Web Scraping
Totalum allows you to scrape web pages and extract structured data from them using the Totalum API or SDK. The web scraping service supports multiple output formats, anti-bot bypass, JavaScript rendering, presets for popular platforms, and AI-powered data extraction.
📚 Setup Required: For installation and usage of the Totalum SDK or API, see the Installation Guide.
Scrape a web page
Use Case:
Scrape any web page and get its content in a specific format (text, markdown, HTML, JSON, etc.). This is useful when you need to read the content of a website programmatically.
const result = await totalumClient.scrapping.scrape({
url: 'https://example.com',
format: 'markdown' // 'raw' | 'json' | 'text' | 'markdown' | 'clean_html'
});
const pageContent = result.data.content;
console.log(pageContent);
Scrape with JavaScript rendering
Some websites load their content dynamically using JavaScript. Use render_js to render the page before scraping.
const result = await totalumClient.scrapping.scrape({
url: 'https://example.com/dynamic-page',
format: 'text',
render_js: true, // renders JavaScript before scraping
wait_for_selector: '.main-content', // optional: wait until this CSS selector appears
rendering_wait: 3000 // optional: wait 3 seconds after page load
});
const pageContent = result.data.content;
Scrape using a preset for popular platforms
Presets automatically configure the optimal scraping settings for popular websites. Available presets: google, amazon, instagram, linkedin, twitter, youtube, ebay, walmart.

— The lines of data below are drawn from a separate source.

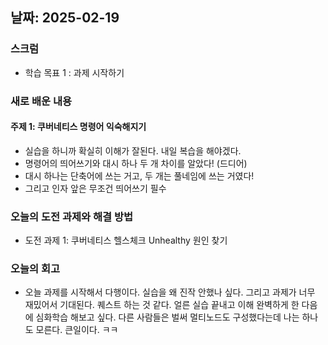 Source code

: ## 날짜: 2025-02-19

### 스크럼
- 학습 목표 1 : 과제 시작하기

### 새로 배운 내용
#### 주제 1: 쿠버네티스 명령어 익숙해지기
- 실습을 하니까 확실히 이해가 잘된다. 내일 복습을 해야겠다.
- 명령어의 띄어쓰기와 대시 하나 두 개 차이를 알았다! (드디어)
- 대시 하나는 단축어에 쓰는 거고, 두 개는 풀네임에 쓰는 거였다!
- 그리고 인자 앞은 무조건 띄어쓰기 필수

### 오늘의 도전 과제와 해결 방법
- 도전 과제 1: 쿠버네티스 헬스체크 Unhealthy 원인 찾기

### 오늘의 회고
- 오늘 과제를 시작해서 다행이다. 실습을 왜 진작 안했나 싶다. 그리고 과제가 너무 재밌어서 기대된다. 퀘스트 하는 것 같다. 얼른 실습 끝내고 이해 완벽하게 한 다음에 심화학습 해보고 싶다. 다른 사람들은 벌써 멀티노드도 구성했다는데 나는 하나도 모른다. 큰일이다. ㅋㅋ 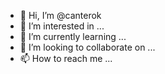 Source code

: - 👋 Hi, I’m @canterok
- 👀 I’m interested in ...
- 🌱 I’m currently learning ...
- 💞️ I’m looking to collaborate on ...
- 📫 How to reach me ...

<!---
canterok/canterok is a ✨ special ✨ repository because its `README.md` (this file) appears on your GitHub profile.
You can click the Preview link to take a look at your changes.
--->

// Scrape an Amazon product page with the Amazon preset
const result = await totalumClient.scrapping.scrape({
url: 'https://www.amazon.com/dp/B0EXAMPLE',
preset: 'amazon',
format: 'raw'
});
const pageContent = result.data.content;
Scrape with proxy
Use a proxy pool to avoid being blocked by the target website. Available pools: public_datacenter_pool (faster, cheaper) and public_residential_pool (harder to detect).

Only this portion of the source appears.